Recently, the University of Botswana (UB) Vice Chancellor, Professor Thabo Fako, has been on the offensive with the narrative that if government does not maintain its subventions and sponsor a certain number of students annually, there is a risk that the institution will fail to meet its financial obligations and close down.
He took exception at the fact that government made an abrupt decision to stop sponsoring students for certain courses at the UB, arguing that “… my belief is that, if the government no longer wants the university to offer a certain program, that should be an act of policy, and then we phase out the programme in a gradual manner, not just to pullout the plug…”
It is not true that government’s decision was not informed by policy. The decision was informed by the National Human Resource Development Policy (NHRDP) which UB is aware of and in fact participated in its development. Prof. Fako has expressed discomfort with government’s decision to liberalize the education sector, with government sponsoring students to enroll in private tertiary institutions at the expense of public institutions. He regards it as a grave error which will have severe consequences and he is reported to be working on a report in that regard.
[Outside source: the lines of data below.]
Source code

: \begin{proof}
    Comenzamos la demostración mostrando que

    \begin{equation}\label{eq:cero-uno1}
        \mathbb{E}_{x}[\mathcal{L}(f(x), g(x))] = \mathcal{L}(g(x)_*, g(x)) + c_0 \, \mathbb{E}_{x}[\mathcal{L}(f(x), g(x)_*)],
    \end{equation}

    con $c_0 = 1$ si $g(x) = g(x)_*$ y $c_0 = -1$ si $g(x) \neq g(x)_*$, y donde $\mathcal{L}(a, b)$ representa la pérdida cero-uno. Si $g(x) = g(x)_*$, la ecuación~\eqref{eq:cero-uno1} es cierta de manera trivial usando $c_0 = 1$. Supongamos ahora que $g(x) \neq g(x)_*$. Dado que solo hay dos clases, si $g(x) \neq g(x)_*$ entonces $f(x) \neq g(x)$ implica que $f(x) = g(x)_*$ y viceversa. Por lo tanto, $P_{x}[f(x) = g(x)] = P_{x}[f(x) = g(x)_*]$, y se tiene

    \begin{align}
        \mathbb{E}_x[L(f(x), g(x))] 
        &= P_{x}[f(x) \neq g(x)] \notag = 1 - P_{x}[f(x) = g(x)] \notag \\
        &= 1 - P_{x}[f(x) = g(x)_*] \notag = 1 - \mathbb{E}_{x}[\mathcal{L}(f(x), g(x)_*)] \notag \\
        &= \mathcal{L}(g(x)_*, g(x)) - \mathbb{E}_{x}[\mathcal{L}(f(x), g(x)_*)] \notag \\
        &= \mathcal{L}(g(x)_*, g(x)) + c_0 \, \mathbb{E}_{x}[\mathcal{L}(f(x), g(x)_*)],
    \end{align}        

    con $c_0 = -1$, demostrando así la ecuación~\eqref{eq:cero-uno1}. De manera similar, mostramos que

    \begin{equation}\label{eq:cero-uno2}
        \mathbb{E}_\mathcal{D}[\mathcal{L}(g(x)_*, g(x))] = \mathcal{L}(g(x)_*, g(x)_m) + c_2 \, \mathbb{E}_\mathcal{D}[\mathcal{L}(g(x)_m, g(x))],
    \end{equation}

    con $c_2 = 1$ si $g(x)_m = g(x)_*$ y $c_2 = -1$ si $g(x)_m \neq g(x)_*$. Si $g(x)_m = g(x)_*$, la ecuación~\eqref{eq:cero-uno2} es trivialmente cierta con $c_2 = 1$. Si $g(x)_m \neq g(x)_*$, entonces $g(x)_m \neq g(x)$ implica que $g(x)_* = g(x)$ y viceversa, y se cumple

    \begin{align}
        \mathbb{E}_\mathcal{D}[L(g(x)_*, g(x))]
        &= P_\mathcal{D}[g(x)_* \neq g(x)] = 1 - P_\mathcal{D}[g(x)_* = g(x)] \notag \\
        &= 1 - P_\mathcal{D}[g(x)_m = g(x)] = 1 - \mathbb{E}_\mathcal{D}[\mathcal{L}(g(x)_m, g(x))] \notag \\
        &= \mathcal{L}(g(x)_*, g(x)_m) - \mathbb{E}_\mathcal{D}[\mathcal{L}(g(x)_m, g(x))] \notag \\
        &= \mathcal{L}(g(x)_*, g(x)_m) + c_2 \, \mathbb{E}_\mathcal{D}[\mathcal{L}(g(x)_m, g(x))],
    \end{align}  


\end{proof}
Prof. Fako is reported to be condemning government for allowing private institutions to use the name ‘University’ willy-nilly, arguing that “…to me a university is a prestigious institution, and the name ‘university’ should be protected. What we are doing is giving children the hope that they are something which they are not.” In response to Prof. Fako’s offensive, the Assistant Minister for the newly established Ministry of Tertiary Education Research, Science and Technology, Honourable Fidelis Molao, is reported to have said UB should adapt to the country’s human resource needs or perish.
Honourable Molao is reported to have stated that UB, though a public institution, should, by now, be a sustainable institution which should operate with little or no financial support from government. In my view, Honourable Molao is right. UB, which was built through cattle donations from Batswana under the motho le motho kgomo initiative, and has enjoyed financial support from government since its establishment in 1982, cannot expect to continue relying on government for survival. It needs to enhance its sustainability and raise its endowment from the current paltry 334 million Pula to at least a billion Pula.
As Honourable Molao says, if UB’s curriculum is not responsive to the NHRDP in terms of the country’s human resource development needs government should look elsewhere; the most obvious route being privately owned tertiary institutions. No wonder according a report titled “Tertiary Education at a Glance” published by the Human Resource Development Council (HRDC) earlier this year “…during the 2014/15 financial year, out of the 60 583 students enrolled in tertiary institutions, private tertiary institutions accounted for 42.6 percent of the students. A drastic growth experienced by almost all private institutions.”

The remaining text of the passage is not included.